As Canadians, we've both seen a startlingly small part of Canada. Once you set out on a road trip driving between provinces, the reason becomes clear: Canada is huge, and just driving across British Columbia (our home province) can take time.

Vancouver, B.C., to Banff, Alberta, is about nine hours of driving. Add on to that a 90 minute ferry ride to or from Vancouver Island, and that distance gets even longer. Luckily, it's an enjoyable drive overall. This section of the Trans-Canada Highway winds through forested valleys, up over mountain passes, and alongside rivers and lakes. This sort of natural beauty, coupled with the occasional wildlife encounter, makes driving across British Columbia a must-do.

There are also a lot of great places to stop for food and beverages along the way. If you're looking for vegan options, Janice wrote a little guide to some of the best places to find vegan food from Vancouver to Banff (and beyond).

Golden, British Columbia

One of the best things we did on this trip was staying in a tipi at an amazing place near Golden: Quantum Leaps Lodge (Janice found this gem!). They do have other accommodation options on site (so there's something here for everyone), and they run group retreats fairly regularly—this is definitely something we would love to revisit and take part in one day.

Our tipi, on the left, right next to the river.

Quantum Leaps also takes steps towards sustainability which we found really inspiring. Along with the retreat and accommodations, which include a shared outdoor shower and kitchen next to the river for guests to use, they also operate a small farm complete with roaming chickens. If you're interested in sustainability and permaculture, and/or are looking for a more spiritual experience where you can reconnect with nature (and with yourself), this would be a great place to start.

Having an outdoor kitchen is a great touch.

We didn't realize prior to this experience how functional and practical tipis really are. Having a fire in the tipi without getting smoked out is easier than I thought: convection caused by the heat of the fire pushes the smoke up to the top of the tipi, where it then gets vented out into the open air through a hatch. This works because the tipi itself is actually an open-air structure that's fully ventilated from the bottom of every wall. Even the door to the tipi is essentially just a piece of fabric draped across the entrance, which did make it a little eery at night by the fact that our hosts had a black bear roaming around their property on the day we arrived.

Our big little tipi, with a roaring fire.

With this constant flow of fresh air cycling in at all times, smoke would get pushed up and out of the top of the tipi (as heat rises)—meanwhile, you get to enjoy all of that fresh mountain air while falling asleep to the warmth of a crackling fire. I did make a mistake that first night when I got it in my head that I should try and keep the fire going all night long...

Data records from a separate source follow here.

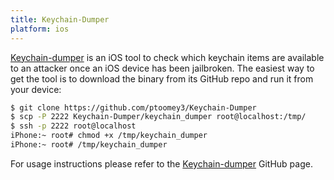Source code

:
 ```yaml
---
title: Keychain-Dumper
platform: ios
---
```


[Keychain-dumper](https://github.com/mechanico/Keychain-Dumper "keychain-dumper") is an iOS tool to check which keychain items are available to an attacker once an iOS device has been jailbroken. The easiest way to get the tool is to download the binary from its GitHub repo and run it from your device:

```bash
$ git clone https://github.com/ptoomey3/Keychain-Dumper
$ scp -P 2222 Keychain-Dumper/keychain_dumper root@localhost:/tmp/
$ ssh -p 2222 root@localhost
iPhone:~ root# chmod +x /tmp/keychain_dumper
iPhone:~ root# /tmp/keychain_dumper
```

For usage instructions please refer to the [Keychain-dumper](https://github.com/mechanico/Keychain-Dumper "keychain-dumper") GitHub page.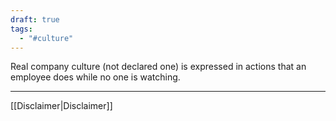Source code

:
 ```yaml
---
draft: true
tags:
  - "#culture"
---
```


Real company culture (not declared one) is expressed in actions that an employee does while no one is watching.

---
[[Disclaimer|Disclaimer]]
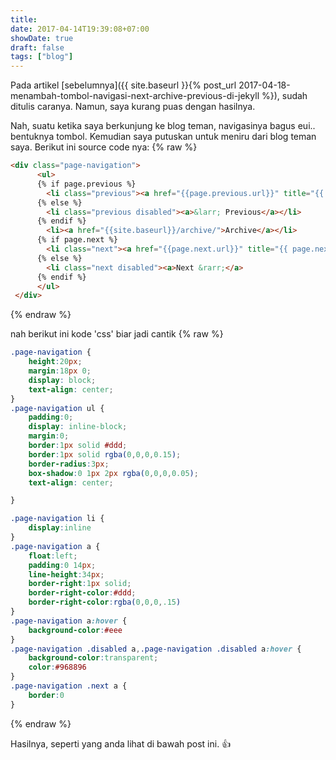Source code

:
 ```yaml
---
title: 
date: 2017-04-14T19:39:08+07:00
showDate: true
draft: false
tags: ["blog"]
---
```

Pada artikel [sebelumnya]({{ site.baseurl }}{% post_url 2017-04-18-menambah-tombol-navigasi-next-archive-previous-di-jekyll %}), sudah ditulis caranya. Namun, saya kurang puas dengan hasilnya.

Nah, suatu ketika saya berkunjung ke blog teman, navigasinya bagus eui.. bentuknya tombol. Kemudian saya putuskan untuk meniru dari blog teman saya. Berikut ini source code nya:
{% raw %}
```html
<div class="page-navigation">
      <ul>
      {% if page.previous %}
        <li class="previous"><a href="{{page.previous.url}}" title="{{ page.previous.title }}">&larr; Previous</a></li>
      {% else %}
        <li class="previous disabled"><a>&larr; Previous</a></li>
      {% endif %}
        <li><a href="{{site.baseurl}}/archive/">Archive</a></li>
      {% if page.next %}
        <li class="next"><a href="{{page.next.url}}" title="{{ page.next.title }}">Next &rarr;</a></li>
      {% else %}
        <li class="next disabled"><a>Next &rarr;</a>
      {% endif %}
      </ul>
 </div>
```
{% endraw %}

nah berikut ini kode 'css' biar jadi cantik
{% raw %}
```css
.page-navigation {
    height:20px;
    margin:18px 0;
    display: block;
    text-align: center;
}
.page-navigation ul {
    padding:0;
    display: inline-block;
    margin:0;
    border:1px solid #ddd;
    border:1px solid rgba(0,0,0,0.15);
    border-radius:3px;
    box-shadow:0 1px 2px rgba(0,0,0,0.05);
    text-align: center;

}

.page-navigation li {
    display:inline
}
.page-navigation a {
    float:left;
    padding:0 14px;
    line-height:34px;
    border-right:1px solid;
    border-right-color:#ddd;
    border-right-color:rgba(0,0,0,.15)
}
.page-navigation a:hover {
    background-color:#eee
}
.page-navigation .disabled a,.page-navigation .disabled a:hover {
    background-color:transparent;
    color:#968896
}
.page-navigation .next a {
    border:0
}
```
{% endraw %}

Hasilnya, seperti yang anda lihat di bawah post ini. :+1: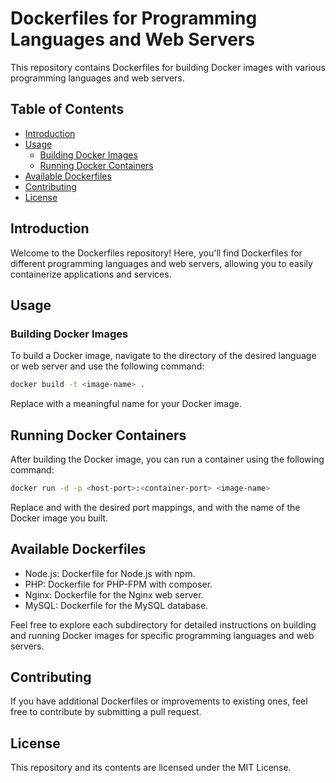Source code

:# Dockerfiles for Programming Languages and Web Servers

This repository contains Dockerfiles for building Docker images with various programming languages and web servers.

## Table of Contents

- [Introduction](#introduction)
- [Usage](#usage)
  - [Building Docker Images](#building-docker-images)
  - [Running Docker Containers](#running-docker-containers)
- [Available Dockerfiles](#available-dockerfiles)
- [Contributing](#contributing)
- [License](#license)

## Introduction

Welcome to the Dockerfiles repository! Here, you'll find Dockerfiles for different programming languages and web servers, allowing you to easily containerize applications and services.

## Usage

### Building Docker Images

To build a Docker image, navigate to the directory of the desired language or web server and use the following command:

```bash
docker build -t <image-name> .
```

Replace <image-name> with a meaningful name for your Docker image.

## Running Docker Containers
After building the Docker image, you can run a container using the following command:

```bash
docker run -d -p <host-port>:<container-port> <image-name>
```

Replace <host-port> and <container-port> with the desired port mappings, and <image-name> with the name of the Docker image you built.

## Available Dockerfiles
- Node.js: Dockerfile for Node.js with npm.
- PHP: Dockerfile for PHP-FPM with composer.
- Nginx: Dockerfile for the Nginx web server.
- MySQL: Dockerfile for the MySQL database.

Feel free to explore each subdirectory for detailed instructions on building and running Docker images for specific programming languages and web servers.

## Contributing
If you have additional Dockerfiles or improvements to existing ones, feel free to contribute by submitting a pull request.

## License
This repository and its contents are licensed under the MIT License.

After early success adding fresh wood to the fire, I eventually overslept and woke up in the middle of the night with just a few smoldering coals left. Here, I made the mistake of trying to get the fire going again. This resulted in a huge amount of smoke being generated, but with no actual fire—and hence very little heat. This lack of convection caused the excess smoke to flood our tipi (oops!). I solved this problem by tossing the smoldering/smoking logs out the entrance and keeping the door flap open so that the smoke would vent out—this eventually worked and we went back to sleep, with no fire.

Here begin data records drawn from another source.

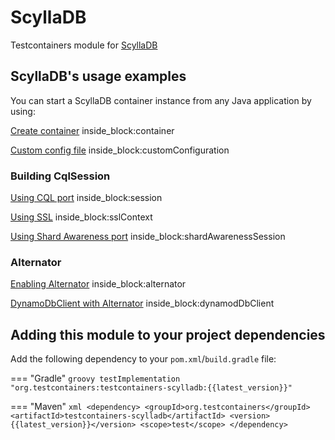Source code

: # ScyllaDB

Testcontainers module for [ScyllaDB](https://hub.docker.com/r/scylladb/scylla)

## ScyllaDB's usage examples

You can start a ScyllaDB container instance from any Java application by using:

<!--codeinclude-->
[Create container](../../../modules/scylladb/src/test/java/org/testcontainers/scylladb/ScyllaDBContainerTest.java) inside_block:container
<!--/codeinclude-->

<!--codeinclude-->
[Custom config file](../../../modules/scylladb/src/test/java/org/testcontainers/scylladb/ScyllaDBContainerTest.java) inside_block:customConfiguration
<!--/codeinclude-->

### Building CqlSession

<!--codeinclude-->
[Using CQL port](../../../modules/scylladb/src/test/java/org/testcontainers/scylladb/ScyllaDBContainerTest.java) inside_block:session
<!--/codeinclude-->

<!--codeinclude-->
[Using SSL](../../../modules/scylladb/src/test/java/org/testcontainers/scylladb/ScyllaDBContainerTest.java) inside_block:sslContext
<!--/codeinclude-->

<!--codeinclude-->
[Using Shard Awareness port](../../../modules/scylladb/src/test/java/org/testcontainers/scylladb/ScyllaDBContainerTest.java) inside_block:shardAwarenessSession
<!--/codeinclude-->

### Alternator

<!--codeinclude-->
[Enabling Alternator](../../../modules/scylladb/src/test/java/org/testcontainers/scylladb/ScyllaDBContainerTest.java) inside_block:alternator
<!--/codeinclude-->

<!--codeinclude-->
[DynamoDbClient with Alternator](../../../modules/scylladb/src/test/java/org/testcontainers/scylladb/ScyllaDBContainerTest.java) inside_block:dynamodDbClient
<!--/codeinclude-->

## Adding this module to your project dependencies

Add the following dependency to your `pom.xml`/`build.gradle` file:

=== "Gradle"
    ```groovy
    testImplementation "org.testcontainers:testcontainers-scylladb:{{latest_version}}"
    ```

=== "Maven"
    ```xml
    <dependency>
        <groupId>org.testcontainers</groupId>
        <artifactId>testcontainers-scylladb</artifactId>
        <version>{{latest_version}}</version>
        <scope>test</scope>
    </dependency>
    ```
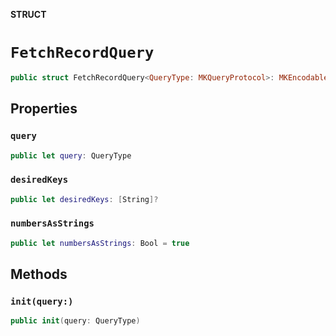 **STRUCT**

# `FetchRecordQuery`

```swift
public struct FetchRecordQuery<QueryType: MKQueryProtocol>: MKEncodable
```

## Properties
### `query`

```swift
public let query: QueryType
```

### `desiredKeys`

```swift
public let desiredKeys: [String]?
```

### `numbersAsStrings`

```swift
public let numbersAsStrings: Bool = true
```

## Methods
### `init(query:)`

```swift
public init(query: QueryType)
```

Our first tipi fire, prior to the smoke incident.

The next night, I decided I wouldn't make that same mistake and would make sure to add more wood before the fire died. I woke up about two hours after falling asleep and the fire was completely out (oops again!)—this time, I just left it. I'd wanted to keep the fire going as a bit of an animal deterrent (in addition to that bear sighting on the property, we'd also found what appeared to be wolf tracks earlier that day), and it just so happens that later that night, Janice thought she heard something outside while she was going out to pee and woke me up thinking it might be a bear. That put us a little bit on edge for a while, but we eventually got back to sleep and woke up still alive in the morning (the hosts had also provided bear spray in the tipi, just in case).

Besides the smoke and wildlife incidents, we slept like a dream in the tipi, cozied up under a mountain of blankets, with the peaceful sound of the river rushing by to lull us into a deep and restful sleep. Needless to say, it was a great couples' retreat!

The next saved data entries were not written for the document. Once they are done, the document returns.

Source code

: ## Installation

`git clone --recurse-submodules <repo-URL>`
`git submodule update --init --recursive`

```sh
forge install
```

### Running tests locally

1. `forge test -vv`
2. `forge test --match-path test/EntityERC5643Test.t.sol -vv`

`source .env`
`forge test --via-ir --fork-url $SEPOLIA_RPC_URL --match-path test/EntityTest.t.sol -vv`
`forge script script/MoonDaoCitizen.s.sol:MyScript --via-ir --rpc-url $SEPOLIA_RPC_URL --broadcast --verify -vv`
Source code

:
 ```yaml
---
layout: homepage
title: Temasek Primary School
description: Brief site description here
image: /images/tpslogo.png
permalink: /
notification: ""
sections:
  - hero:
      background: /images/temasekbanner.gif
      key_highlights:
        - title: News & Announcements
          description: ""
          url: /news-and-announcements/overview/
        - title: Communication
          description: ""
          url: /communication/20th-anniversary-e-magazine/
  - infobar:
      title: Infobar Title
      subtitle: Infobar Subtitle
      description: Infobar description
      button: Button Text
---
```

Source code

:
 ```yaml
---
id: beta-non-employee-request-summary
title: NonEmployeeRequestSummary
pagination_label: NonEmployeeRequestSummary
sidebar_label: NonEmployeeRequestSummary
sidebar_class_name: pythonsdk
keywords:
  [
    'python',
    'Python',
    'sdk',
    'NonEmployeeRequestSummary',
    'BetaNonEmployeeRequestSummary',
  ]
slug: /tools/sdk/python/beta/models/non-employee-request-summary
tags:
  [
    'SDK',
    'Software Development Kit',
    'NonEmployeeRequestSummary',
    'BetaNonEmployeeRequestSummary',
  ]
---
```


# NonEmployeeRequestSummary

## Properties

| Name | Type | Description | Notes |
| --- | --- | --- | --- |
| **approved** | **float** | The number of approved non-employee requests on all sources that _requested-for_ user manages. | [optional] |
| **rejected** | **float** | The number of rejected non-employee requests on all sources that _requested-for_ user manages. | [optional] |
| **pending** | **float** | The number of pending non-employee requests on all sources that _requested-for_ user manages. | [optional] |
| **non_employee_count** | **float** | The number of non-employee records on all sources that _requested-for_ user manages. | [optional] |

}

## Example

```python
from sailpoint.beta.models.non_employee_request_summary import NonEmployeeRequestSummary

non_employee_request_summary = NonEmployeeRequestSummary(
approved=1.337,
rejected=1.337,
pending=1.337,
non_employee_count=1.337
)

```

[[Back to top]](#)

While we loved sleeping in the tipi, it wasn't only the tipi that made this experience so special. Just getting to spend so much time up-close with nature is revitalizing, and the perfect way to balance out the constant hum of the structured work-week and the stress that comes with it. If city life is the ailment, then cooking and showering outdoors, falling asleep in the open air to the sound of the river, and frolicking in the clay and mud on the riverbank is the perfect remedy.

Feeling good after playing in the riverside clay and mud.

Lake Louise, Alberta

In short, Lake Louise is quite beautiful and quite touristy, and you can't get the beauty without dealing with the crowds.

We found out that Spring is not the best time to visit Lake Louise—the lake is still covered in ice and snow, creating a kind of slush that's not the most pleasant thing to look at. Here's what it looked like when we were there near the end of May, 2019:

A slush-covered lake isn't the most appealing thing to look at.

For comparison, I also happen to have visited Lake Louise in early September, 2018, and hiked up to a viewpoint above the lake. In the summer, the lake looked like this:

This is the idyllic Lake Louise we were hoping for.

A bit of a disappointment this time around is that a lot of the trails were closed or not very accessible because they were still covered in snow. We had planned to trek up to one of the teahouses for a mini picnic, but found out part-way along the trail that the teahouses don't open until well into June.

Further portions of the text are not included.